***** Supplied entries *****

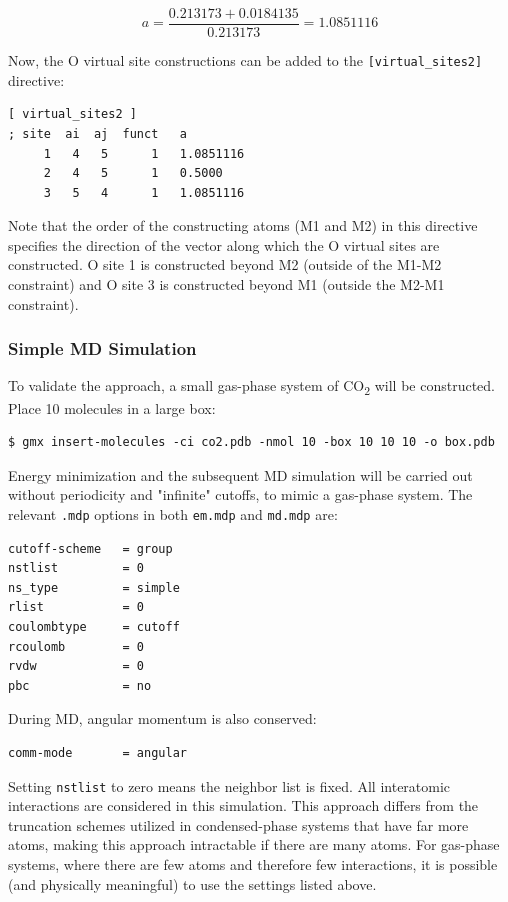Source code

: \documentclass[9pt,tutorial,pubversion]{livecoms}
\begin{document}
\begin{equation}
a = \frac{0.213173+0.0184135}{0.213173} = 1.0851116
\end{equation}

Now, the O virtual site constructions can be added to the \texttt{[virtual\_sites2]} directive:

\begin{lstlisting}
[ virtual_sites2 ]
; site  ai  aj  funct   a
     1   4   5      1   1.0851116
     2   4   5      1   0.5000 
     3   5   4      1   1.0851116
\end{lstlisting}

Note that the order of the constructing atoms (M1 and M2) in this directive specifies the direction of the vector along which the O virtual sites are constructed. O site 1 is constructed beyond M2 (outside of the M1-M2 constraint) and O site 3 is constructed beyond M1 (outside the M2-M1 constraint).

\subsubsection{Simple MD Simulation} \label{vsite_md}

To validate the approach, a small gas-phase system of CO\textsubscript{2} will be constructed. Place 10 molecules in a large box:

\begin{lstlisting}
$ gmx insert-molecules -ci co2.pdb -nmol 10 -box 10 10 10 -o box.pdb
\end{lstlisting}

Energy minimization and the subsequent MD simulation will be carried out without periodicity and "infinite" cutoffs, to mimic a gas-phase system. The relevant \texttt{.mdp} options in both \texttt{em.mdp} and \texttt{md.mdp} are:

\begin{lstlisting}
cutoff-scheme   = group
nstlist         = 0
ns_type         = simple
rlist           = 0
coulombtype     = cutoff
rcoulomb        = 0
rvdw            = 0
pbc             = no
\end{lstlisting}
%
During MD, angular momentum is also conserved:
%
\begin{lstlisting}
comm-mode       = angular
\end{lstlisting}
%
Setting \texttt{nstlist} to zero means the neighbor list is fixed. All interatomic interactions are considered in this simulation. This approach differs from the truncation schemes utilized in condensed-phase systems that have far more atoms, making this approach intractable if there are many atoms. For gas-phase systems, where there are few atoms and therefore few interactions, it is possible (and physically meaningful) to use the settings listed above.
\end{document}
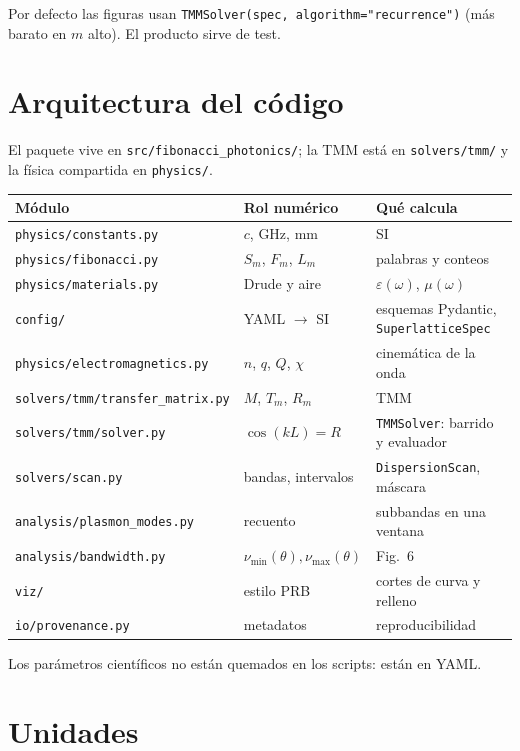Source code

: \documentclass[11pt,a4paper]{article}
\begin{document}
Por defecto las figuras usan \texttt{TMMSolver(spec, algorithm="recurrence")} (más barato en \(m\)
alto). El producto sirve de test.

\section{Arquitectura del código}

El paquete vive en \texttt{src/fibonacci\_photonics/}; la TMM está en
\texttt{solvers/tmm/} y la física compartida en \texttt{physics/}.

{\small
\begin{center}
\begin{tabular}{llp{6.8cm}}
\toprule
Módulo & Rol numérico & Qué calcula \\
\midrule
\texttt{physics/constants.py} & \(c\), GHz, mm & SI \\
\texttt{physics/fibonacci.py} & \(S_m\), \(F_m\), \(L_m\) & palabras y conteos \\
\texttt{physics/materials.py} & Drude y aire & \(\varepsilon(\omega)\), \(\mu(\omega)\) \\
\texttt{config/} & YAML \(\to\) SI & esquemas Pydantic, \texttt{SuperlatticeSpec} \\
\texttt{physics/electromagnetics.py} & \(n\), \(q\), \(Q\), \(\chi\) & cinemática de la onda \\
\texttt{solvers/tmm/transfer\_matrix.py} & \(M\), \(T_m\), \(R_m\) & TMM \\
\texttt{solvers/tmm/solver.py} & \(\cos(kL)=R\) & \texttt{TMMSolver}: barrido y evaluador \\
\texttt{solvers/scan.py} & bandas, intervalos & \texttt{DispersionScan}, máscara \\
\texttt{analysis/plasmon\_modes.py} & recuento & subbandas en una ventana \\
\texttt{analysis/bandwidth.py} & \(\nu_{\min}(\theta),\nu_{\max}(\theta)\) & Fig.~6 \\
\texttt{viz/} & estilo PRB & cortes de curva y relleno \\
\texttt{io/provenance.py} & metadatos & reproducibilidad \\
\bottomrule
\end{tabular}
\end{center}
}

Los parámetros científicos no están quemados en los scripts: están en YAML.

\section{Unidades}
\end{document}
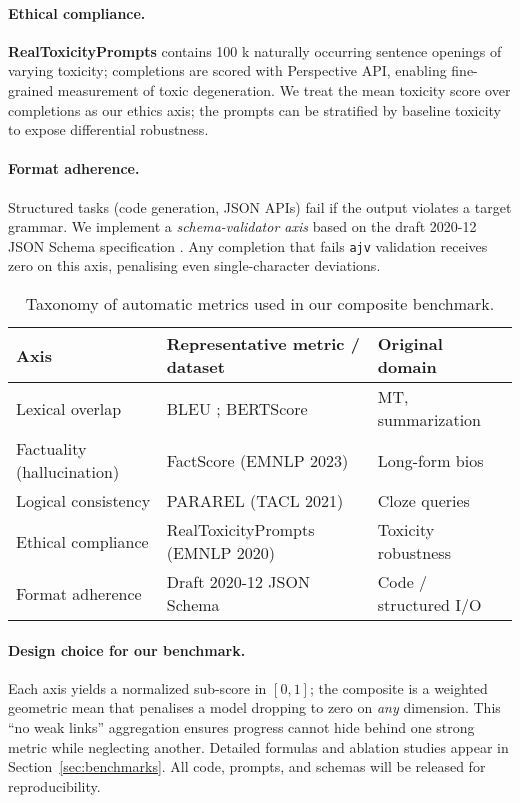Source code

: \documentclass[11pt]{article}
\begin{document}
\paragraph{Ethical compliance.}
\textbf{RealToxicityPrompts} \cite{gehman-etal-2020-realtoxicity} contains 100 k naturally occurring sentence openings of varying toxicity; completions are scored with Perspective API, enabling fine-grained measurement of toxic degeneration.  
We treat the mean toxicity score over completions as our ethics axis; the prompts can be stratified by baseline toxicity to expose differential robustness.

\paragraph{Format adherence.}
Structured tasks (code generation, JSON APIs) fail if the output violates a target grammar.  
We implement a \emph{schema-validator axis} based on the draft 2020-12 JSON Schema specification \cite{jsonschema-2020-12}.  
Any completion that fails \verb|ajv| validation receives zero on this axis, penalising even single-character deviations.

\begin{table}[t]
  \centering
  \caption{Taxonomy of automatic metrics used in our composite benchmark.}
  \label{tab:metric-taxonomy}
  \begin{tabular}{lp{6.1cm}p{2.8cm}}
    \toprule
    \textbf{Axis} & \textbf{Representative metric / dataset} & \textbf{Original domain} \\ \midrule
    Lexical overlap & BLEU \citeyearpar{papineni-etal-2002-bleu}; BERTScore \citeyearpar{zhang-etal-2020-bertscore} & MT, summarization \\
    Factuality (hallucination) & FactScore (EMNLP 2023) \cite{min-etal-2023-factscore} & Long-form bios \\
    Logical consistency & PARAREL (TACL 2021) \cite{elazar-etal-2021-pararel} & Cloze queries \\ 
    Ethical compliance & RealToxicityPrompts (EMNLP 2020) \cite{gehman-etal-2020-realtoxicity} & Toxicity robustness \\
    Format adherence & Draft 2020-12 JSON Schema \cite{jsonschema-2020-12} & Code / structured I/O \\
    \bottomrule
  \end{tabular}
\end{table}

\paragraph{Design choice for our benchmark.}
Each axis yields a normalized sub-score in $[0,1]$; the composite is a weighted geometric mean that penalises a model dropping to zero on \emph{any} dimension.  
This ``no weak links'' aggregation ensures progress cannot hide behind one strong metric while neglecting another.  
Detailed formulas and ablation studies appear in Section~\ref{sec:benchmarks}.  
All code, prompts, and schemas will be released for reproducibility.
\end{document}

*****

The task →
Among the entries above, identify all lines with "fibonacci" and copy them.

Answer section →
El paquete vive en \texttt{src/fibonacci\_photonics/}; la TMM está en
\texttt{physics/fibonacci.py} & \(S_m\), \(F_m\), \(L_m\) & palabras y conteos \\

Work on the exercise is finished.